As a personal testimonial for rehab, I believe a short round of physical therapy greatly helped me with a specific problem - after a knee injury, and months favoring the knee, I lost a lot of physical strength in my legs and was developing some actual balance problems. I suspect MS-related processes contributed to that. I was getting almost tottery. I asked for a physical therapy referral and with about 2-3 sessions and some simple exercises really helped my legs, balance and stabilize the bad knee.
Here's a recent article:
Ann Readapt Med Phys. 2006 May;49(4):143-9. Epub 2006 Feb 28. Related Articles, Links
[Strength, postural and gait changes following rehabilitation in multiple sclerosis: a preliminary study]
[Article in French]
Cantalloube S, Monteil I, Lamotte D, Mailhan L, Thoumie P.
Service de Reeducation Neurologique, Hopital Leopold-Bellan, 21, rue Vercingetorix, 75014 Paris, France.

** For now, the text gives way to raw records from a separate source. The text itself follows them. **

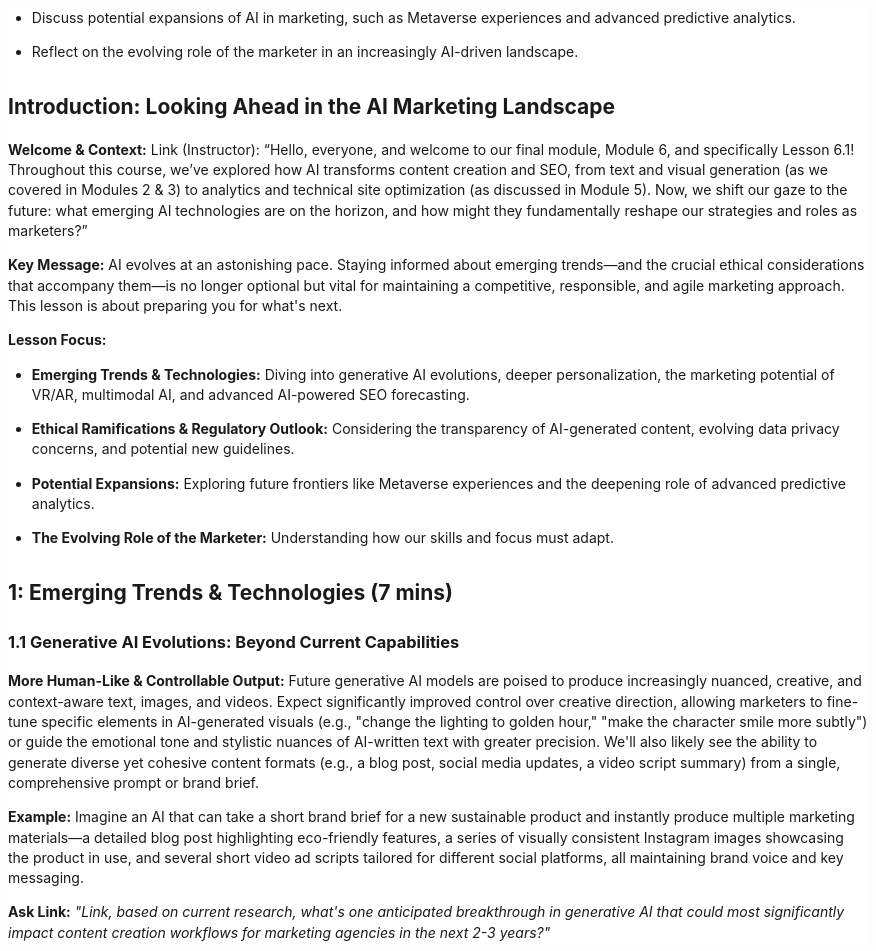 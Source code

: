 - Discuss potential expansions of AI in marketing, such as Metaverse experiences and advanced predictive analytics.

- Reflect on the evolving role of the marketer in an increasingly AI-driven landscape.

## Introduction: Looking Ahead in the AI Marketing Landscape

**Welcome & Context:** Link (Instructor): “Hello, everyone, and welcome to our final module, Module 6, and specifically Lesson 6.1! Throughout this course, we’ve explored how AI transforms content creation and SEO, from text and visual generation (as we covered in Modules 2 & 3) to analytics and technical site optimization (as discussed in Module 5). Now, we shift our gaze to the future: what emerging AI technologies are on the horizon, and how might they fundamentally reshape our strategies and roles as marketers?”

**Key Message:** AI evolves at an astonishing pace. Staying informed about emerging trends—and the crucial ethical considerations that accompany them—is no longer optional but vital for maintaining a competitive, responsible, and agile marketing approach. This lesson is about preparing you for what's next.

**Lesson Focus:**

- **Emerging Trends & Technologies:** Diving into generative AI evolutions, deeper personalization, the marketing potential of VR/AR, multimodal AI, and advanced AI-powered SEO forecasting.

- **Ethical Ramifications & Regulatory Outlook:** Considering the transparency of AI-generated content, evolving data privacy concerns, and potential new guidelines.

- **Potential Expansions:** Exploring future frontiers like Metaverse experiences and the deepening role of advanced predictive analytics.

- **The Evolving Role of the Marketer:** Understanding how our skills and focus must adapt.

## 1: Emerging Trends & Technologies (7 mins)

### 1.1 Generative AI Evolutions: Beyond Current Capabilities

**More Human-Like & Controllable Output:** Future generative AI models are poised to produce increasingly nuanced, creative, and context-aware text, images, and videos. Expect significantly improved control over creative direction, allowing marketers to fine-tune specific elements in AI-generated visuals (e.g., "change the lighting to golden hour," "make the character smile more subtly") or guide the emotional tone and stylistic nuances of AI-written text with greater precision. We'll also likely see the ability to generate diverse yet cohesive content formats (e.g., a blog post, social media updates, a video script summary) from a single, comprehensive prompt or brand brief.

**Example:** Imagine an AI that can take a short brand brief for a new sustainable product and instantly produce multiple marketing materials—a detailed blog post highlighting eco-friendly features, a series of visually consistent Instagram images showcasing the product in use, and several short video ad scripts tailored for different social platforms, all maintaining brand voice and key messaging.

**Ask Link:** *"Link, based on current research, what's one anticipated breakthrough in generative AI that could most significantly impact content creation workflows for marketing agencies in the next 2-3 years?"*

OBJECTIVE: To evaluate the impact of rehabilitation on balance, gait and strength in inpatients with multiple sclerosis (MS). METHODS: Twenty-one in patients with MS benefited from a program of rehabilitation with evaluation before and after rehabilitation. Balance was assessed by stabilometry, walking speed with use of a locometer device and maximal peak torque of knee extensor and flexor with use of an isokinetic dynamometer at 60 degrees /s speed. The functional independence measure (FIM) was also applied before and after rehabilitation. RESULTS: After rehabilitation, patients showed significant improvement in balance with opened and closed eyes, velocity gait, strength of the lower quadriceps and the higher hamstrings and FIM values. Absolute values of gait speed and strength parameters were related as were improvement in velocity speed and the higher hamstrings. CONCLUSION: The results are encouraging and confirm the interest and tolerance of a program of rehabilitation among patients with MS.
PMID: 16545886 [PubMed - indexed for MEDLINE]
Here's an abstract of a recent review article:
Expert Rev Neurother. 2006 Mar;6(3):347-55. Related Articles, Links
Physical exercise in multiple sclerosis: supportive care or a putative disease-modifying treatment.
Heesen C, Romberg A, Gold S, Schulz KH.
Department of Neurology, University Medical Center, Martinistrasse 52, 20246 Hamburg, Eppendorf, Germany. firstname.lastname@example.org
Multiple sclerosis (MS) is a neuroinflammatory and neurodegenerative disease affecting young adults and leading to considerable disability. For many years, patients have been advised to avoid physical activity. Today, however, an increasing number of studies have shown beneficial effects of exercise training in MS. It has been reported that such programs not only improve fitness parameters but can also enhance quality of life and beneficially affect some suggestive disability measures. Pilot studies even indicate a neuroprotective potential. This review summarizes the findings of the major clinical trials on exercise in MS. Possible biological effect mediators, such as neurotrophic factors or anti-inflammatory cytokines, will be discussed. Exercise management guidelines will be proposed and possible further research strategies are presented.
PMID: 16533139 [PubMed - indexed for MEDLINE]
I'll post some more on this thread later - there are articles that deal with specific problems like foot drop, head stability, etc. Maybe people will find something helpful in these abstracts.